Recorded information below:

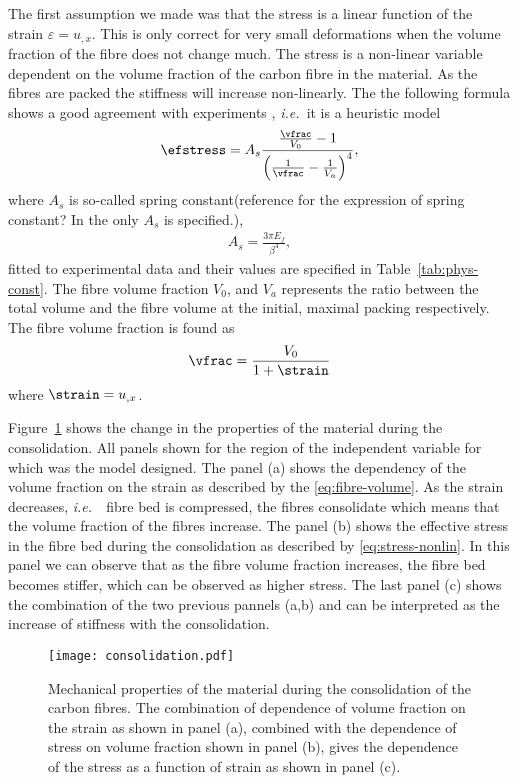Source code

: \documentclass[twoside,a4paper,12pt]{article}
\newcommand{\figref}[1]{Figure~\ref{#1}}
\newcommand{\tabref}[1]{Table~\ref{#1}}
\newcommand{\ie}{{\it i.e.\ }}
\newcommand{\note}[1]{{\color{red}(#1)}}
\begin{document}
The first assumption we made was that the stress is a linear function
of the strain $\varepsilon = u_{,x}$. This is only correct for very
small deformations when the volume fraction of the fibre does not
change much.  The stress is a non-linear variable dependent on the
volume fraction of the carbon fibre in the material. As the fibres are
packed the stiffness will increase non-linearly. The the following
formula shows a good agreement with experiments \citet{Gutowski1987},
\ie it is a heuristic model
% 
\begin{align}
  \efstress = A_s
  \frac{\frac{\vfrac}{V_0} -1}{\left(\frac{1}{\vfrac} -\frac{1}{V_a}\right)^4}, \label{eq:stress-nonlin}
\end{align}
%
where $A_s$ is so-called spring constant\note{reference for the expression of spring constant? In the \citet{Gutowski1987} only $A_s$ is specified.},
%
\begin{align}
  A_s = \frac{3\pi E_f}{\beta^4},
\end{align}
%
fitted to experimental data and their values are specified in
\tabref{tab:phys-const}.
%
The fibre volume fraction $V_0$, and $V_a$ represents the ratio
between the total volume and the fibre volume at the initial, maximal
packing respectively. The fibre volume fraction is found as
%
\begin{align}
  \vfrac = \frac{V_0}{1+\strain} \label{eq:fibre-volume}
\end{align}
%
where $\strain =  u_{,x}$.

\figref{fig:consolidation} shows the change in the properties of the material during the consolidation. All panels shown for the region of the independent variable for which was the model designed. The panel (a) shows the dependency of the volume fraction on the strain as described by the \eqref{eq:fibre-volume}. As the strain decreases, \ie\ fibre bed is compressed, the fibres consolidate which means that the volume fraction of the fibres increase. The panel (b) shows the effective stress in the fibre bed during the consolidation as described by \eqref{eq:stress-nonlin}. In this panel we can observe that as the fibre volume fraction increases, the fibre bed becomes stiffer, which can be observed as higher stress. The last panel (c) shows the combination of the two previous pannels (a,b) and can be interpreted as the increase of stiffness with the consolidation.
%
\begin{figure}
  \centering
  \texttt{[image: consolidation.pdf]}
  \caption{Mechanical properties of the material during the consolidation of the carbon fibres. The combination of dependence of volume fraction on the strain as shown in panel (a), combined with the dependence of stress on volume fraction shown in panel (b), gives the dependence of the stress as a function of strain as shown in panel (c).}
  \label{fig:consolidation}
\end{figure}
\end{document}
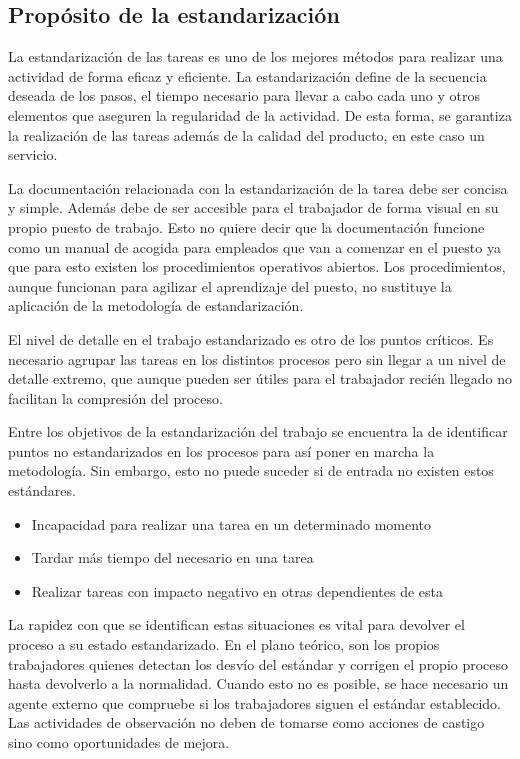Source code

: \subsection{Propósito de la estandarización}

La estandarización de las tareas es uno de los mejores métodos para realizar una actividad de forma eficaz y eficiente. La estandarización define de la secuencia deseada de los pasos, el tiempo necesario para llevar a cabo cada uno y otros elementos que aseguren la regularidad de la actividad. De esta forma, se garantiza la realización de las tareas además de la calidad del producto, en este caso un servicio.

La documentación relacionada con la estandarización de la tarea debe ser concisa y simple.
Además debe de ser accesible para el trabajador de forma visual en su propio puesto de trabajo.
Esto no quiere decir que la documentación funcione como un manual de acogida para empleados que van a comenzar en el puesto ya que para esto existen los procedimientos operativos abiertos.
Los procedimientos, aunque funcionan para agilizar el aprendizaje del puesto, no sustituye la aplicación de la metodología de estandarización.

El nivel de detalle en el trabajo estandarizado es otro de los puntos críticos. Es necesario agrupar las tareas en los distintos procesos pero sin llegar a un nivel de detalle extremo, que aunque pueden ser útiles para el trabajador recién llegado no facilitan la compresión del proceso.

Entre los objetivos de la estandarización del trabajo se encuentra la de identificar puntos no estandarizados en los procesos para así poner en marcha la metodología. Sin embargo, esto no puede suceder si de entrada no existen estos estándares.

\begin{itemize}
    \item Incapacidad para realizar una tarea en un determinado momento
    \item Tardar más tiempo del necesario en una tarea
    \item Realizar tareas con impacto negativo en otras dependientes de esta
\end{itemize}

La rapidez con que se identifican estas situaciones es vital para devolver el proceso a su estado estandarizado.
En el plano teórico, son los propios trabajadores quienes detectan los desvío del estándar y corrigen el propio proceso hasta devolverlo a la normalidad.
Cuando esto no es posible, se hace necesario un agente externo que compruebe si los trabajadores siguen el estándar establecido.
Las actividades de observación no deben de tomarse como acciones de castigo sino como oportunidades de mejora.

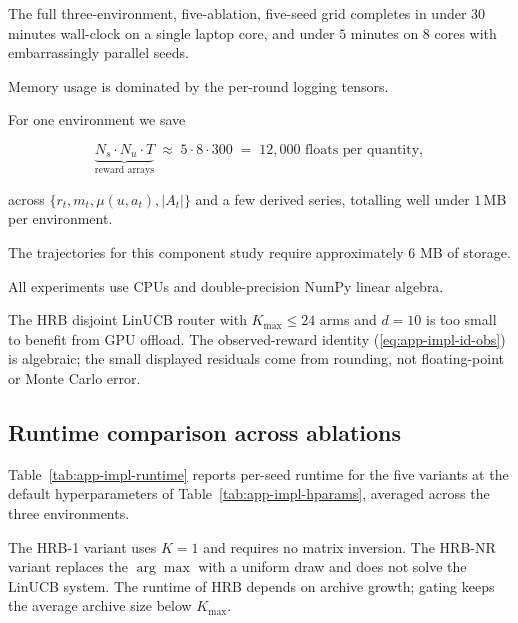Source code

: \documentclass{article} %
\renewcommand{\eqref}[1]{\textup{(\ref{#1})}}
\begin{document}
The full three-environment, five-ablation, five-seed grid completes in under $30$ minutes wall-clock on a single laptop core, and under $5$ minutes on $8$ cores with embarrassingly parallel seeds.

Memory usage is dominated by the per-round logging tensors.

For one environment we save

\begin{equation}
\label{eq:app-impl-storage}
\underbrace{N_s \cdot N_u \cdot T}_{\text{reward arrays}} \;\approx\; 5 \cdot 8 \cdot 300 \;=\; 12{,}000 \text{ floats per quantity},
\end{equation}

across $\{r_t, m_t, \mu(u,a_t), |A_t|\}$ and a few derived series, totalling well under $1$\,MB per environment.

The trajectories for this component study require approximately \(6\) MB
of storage.

All experiments use CPUs and double-precision NumPy linear algebra.

The HRB disjoint LinUCB router with \(K_{\max}\le24\) arms and \(d=10\) is too small to
benefit from GPU offload. The observed-reward identity
\eqref{eq:app-impl-id-obs} is algebraic; the small displayed residuals come
from rounding, not floating-point or Monte Carlo error.

\subsection{Runtime comparison across ablations}

\label{app:impl-runtime}

Table~\ref{tab:app-impl-runtime} reports per-seed runtime for the five variants at the default hyperparameters of Table~\ref{tab:app-impl-hparams}, averaged across the three environments.

The \textnormal{HRB-1} variant uses $K=1$ and requires no matrix inversion.
The \textnormal{HRB-NR} variant replaces the $\arg\max$ with a uniform draw
and does not solve the LinUCB system. The runtime of \textnormal{HRB} depends on
archive growth; gating keeps the average archive size below $K_{\max}$.
\end{document}
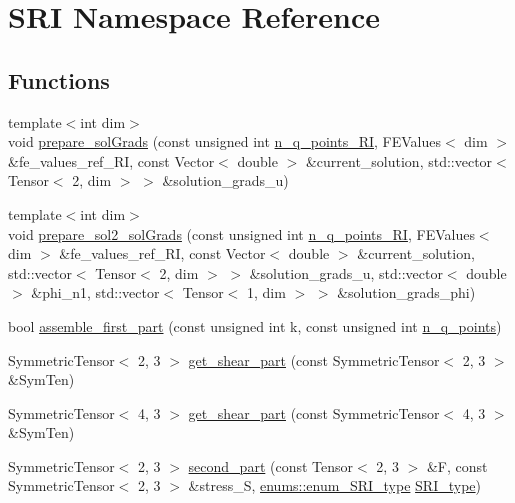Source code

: \hypertarget{namespaceSRI}{}\section{S\+RI Namespace Reference}
\label{namespaceSRI}
\subsection*{Functions}
\begin{DoxyCompactItemize}
\item 
{\footnotesize template$<$int dim$>$ }\\void \hyperlink{namespaceSRI_add98d0fc70a6c51803dfd8c491547413}{prepare\+\_\+sol\+Grads} (const unsigned int \hyperlink{assembly__routine__SRI_8cc_a0b72b2a33d52b7597b87df35b5b92415}{n\+\_\+q\+\_\+points\+\_\+\+RI}, F\+E\+Values$<$ dim $>$ \&fe\+\_\+values\+\_\+ref\+\_\+\+RI, const Vector$<$ double $>$ \&current\+\_\+solution, std\+::vector$<$ Tensor$<$ 2, dim $>$ $>$ \&solution\+\_\+grads\+\_\+u)
\item 
{\footnotesize template$<$int dim$>$ }\\void \hyperlink{namespaceSRI_a369a3f624dbb7fdc2106bcc520366d24}{prepare\+\_\+sol2\+\_\+sol\+Grads} (const unsigned int \hyperlink{assembly__routine__SRI_8cc_a0b72b2a33d52b7597b87df35b5b92415}{n\+\_\+q\+\_\+points\+\_\+\+RI}, F\+E\+Values$<$ dim $>$ \&fe\+\_\+values\+\_\+ref\+\_\+\+RI, const Vector$<$ double $>$ \&current\+\_\+solution, std\+::vector$<$ Tensor$<$ 2, dim $>$ $>$ \&solution\+\_\+grads\+\_\+u, std\+::vector$<$ double $>$ \&phi\+\_\+n1, std\+::vector$<$ Tensor$<$ 1, dim $>$ $>$ \&solution\+\_\+grads\+\_\+phi)
\item 
bool \hyperlink{namespaceSRI_a8403675a876445cd7f069cc73aa55d05}{assemble\+\_\+first\+\_\+part} (const unsigned int k, const unsigned int \hyperlink{assembly__routine__SRI_8cc_afd52b693751274175b93a58458201e6b}{n\+\_\+q\+\_\+points})
\item 
Symmetric\+Tensor$<$ 2, 3 $>$ \hyperlink{namespaceSRI_aa4f8e16d0494b0945d0eadb845367ab4}{get\+\_\+shear\+\_\+part} (const Symmetric\+Tensor$<$ 2, 3 $>$ \&Sym\+Ten)
\item 
Symmetric\+Tensor$<$ 4, 3 $>$ \hyperlink{namespaceSRI_a41e9c32e257c2d3d3ae337cd992658ee}{get\+\_\+shear\+\_\+part} (const Symmetric\+Tensor$<$ 4, 3 $>$ \&Sym\+Ten)
\item 
Symmetric\+Tensor$<$ 2, 3 $>$ \hyperlink{namespaceSRI_a6fddaa4232b80942ecf98d0d5bb69d83}{second\+\_\+part} (const Tensor$<$ 2, 3 $>$ \&F, const Symmetric\+Tensor$<$ 2, 3 $>$ \&stress\+\_\+S, \hyperlink{namespaceenums_ad159a7d6539f111883db3b07c09601a8}{enums\+::enum\+\_\+\+S\+R\+I\+\_\+type} \hyperlink{assembly__routine__SRI_8cc_a163566963ded80f68a5bbc6d04ce0adf}{S\+R\+I\+\_\+type})

\end{DoxyCompactItemize}
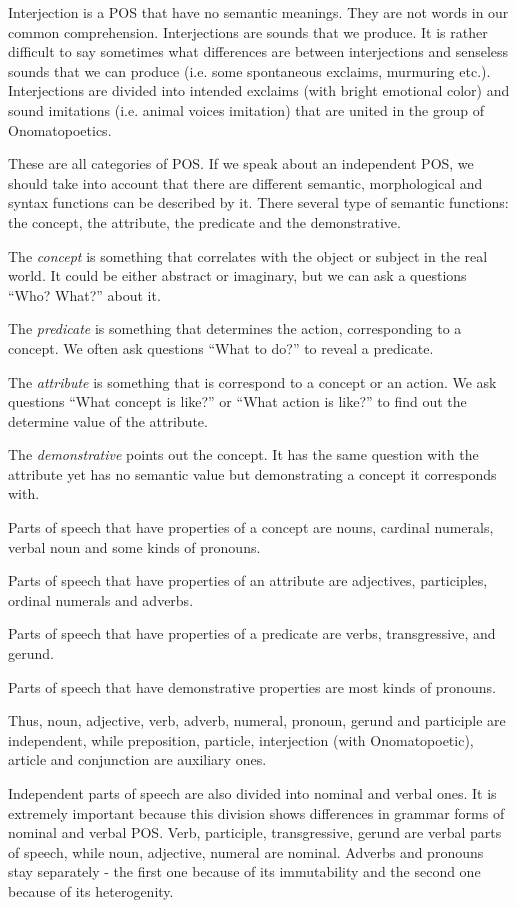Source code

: Interjection is a POS that have no semantic meanings. They are not words in our common comprehension. Interjections are sounds that we produce. It is rather difficult to say sometimes what differences are between interjections and senseless sounds that we can produce (i.e. some spontaneous exclaims, murmuring etc.). Interjections are divided into intended exclaims (with bright emotional color) and sound imitations (i.e. animal voices imitation) that are united in the group of Onomatopoetics.

These are all categories of POS. If we speak about an independent POS, we should take into account that there are different semantic, morphological and syntax functions can be described by it. There several type of semantic functions: the concept, the attribute, the predicate and the demonstrative.

The \textit{concept} is something that correlates with the object or subject in the real world. It could be either abstract or imaginary, but we can ask a questions “Who? What?” about it.

The \textit{predicate} is something that determines the action, corresponding to a concept. We often ask questions “What to do?” to reveal a predicate.

The \textit{attribute} is something that is correspond to a concept or an action. We ask questions “What concept is like?” or “What action is like?” to find out the determine value of the attribute.

The \textit{demonstrative} points out the concept. It has the same question with the attribute yet has no semantic value but demonstrating a concept it corresponds with. 

Parts of speech that have properties of a concept are nouns, cardinal numerals, verbal noun and some kinds of pronouns.

Parts of speech that have properties of an attribute are adjectives, participles, ordinal numerals and adverbs.

Parts of speech that have properties of a predicate are verbs, transgressive, and gerund.

Parts of speech that have demonstrative properties are most kinds of pronouns.

Thus, noun, adjective, verb, adverb, numeral, pronoun, gerund and participle are independent, while preposition, particle, interjection (with Onomatopoetic), article and conjunction are auxiliary ones.

Independent parts of speech are also divided into nominal and verbal ones. It is extremely important because this division shows differences in grammar forms of nominal and verbal POS. Verb, participle, transgressive, gerund are verbal parts of speech, while noun, adjective, numeral are nominal. Adverbs and pronouns stay separately - the first one because of its immutability and the second one because of its heterogenity.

End of Recorded information.

→ Exercise description:
Scan the material above for the word "first", and copy each line where it appears.

→ Output:
The first assumption we made was that the stress is a linear function
bool \hyperlink{namespaceSRI_a8403675a876445cd7f069cc73aa55d05}{assemble\+\_\+first\+\_\+part} (const unsigned int k, const unsigned int \hyperlink{assembly__routine__SRI_8cc_afd52b693751274175b93a58458201e6b}{n\+\_\+q\+\_\+points})
Independent parts of speech are also divided into nominal and verbal ones. It is extremely important because this division shows differences in grammar forms of nominal and verbal POS. Verb, participle, transgressive, gerund are verbal parts of speech, while noun, adjective, numeral are nominal. Adverbs and pronouns stay separately - the first one because of its immutability and the second one because of its heterogenity.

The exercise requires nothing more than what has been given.